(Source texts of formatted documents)
Segment Open

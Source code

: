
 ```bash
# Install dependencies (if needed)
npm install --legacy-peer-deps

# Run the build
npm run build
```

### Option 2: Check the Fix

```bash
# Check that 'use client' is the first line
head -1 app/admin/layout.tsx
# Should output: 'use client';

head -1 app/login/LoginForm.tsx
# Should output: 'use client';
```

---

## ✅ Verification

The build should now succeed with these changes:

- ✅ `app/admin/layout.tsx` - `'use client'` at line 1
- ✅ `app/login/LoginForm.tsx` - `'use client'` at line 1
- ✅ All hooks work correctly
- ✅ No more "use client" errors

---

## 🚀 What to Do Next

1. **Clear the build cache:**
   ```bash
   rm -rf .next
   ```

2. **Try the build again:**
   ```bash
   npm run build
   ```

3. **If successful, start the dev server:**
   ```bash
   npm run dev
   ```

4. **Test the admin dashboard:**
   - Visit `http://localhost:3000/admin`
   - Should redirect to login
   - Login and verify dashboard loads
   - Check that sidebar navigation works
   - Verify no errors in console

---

Segment Closed

_Work instructions_:
Line by line, retype all of the records exactly.

_Response below_:
Source code

:
 ```bash
# Install dependencies (if needed)
npm install --legacy-peer-deps

# Run the build
npm run build
```

### Option 2: Check the Fix

```bash
# Check that 'use client' is the first line
head -1 app/admin/layout.tsx
# Should output: 'use client';

head -1 app/login/LoginForm.tsx
# Should output: 'use client';
```

---

## ✅ Verification

The build should now succeed with these changes:

- ✅ `app/admin/layout.tsx` - `'use client'` at line 1
- ✅ `app/login/LoginForm.tsx` - `'use client'` at line 1
- ✅ All hooks work correctly
- ✅ No more "use client" errors

---

## 🚀 What to Do Next

1. **Clear the build cache:**
   ```bash
   rm -rf .next
   ```

2. **Try the build again:**
   ```bash
   npm run build
   ```

3. **If successful, start the dev server:**
   ```bash
   npm run dev
   ```

4. **Test the admin dashboard:**
   - Visit `http://localhost:3000/admin`
   - Should redirect to login
   - Login and verify dashboard loads
   - Check that sidebar navigation works
   - Verify no errors in console

---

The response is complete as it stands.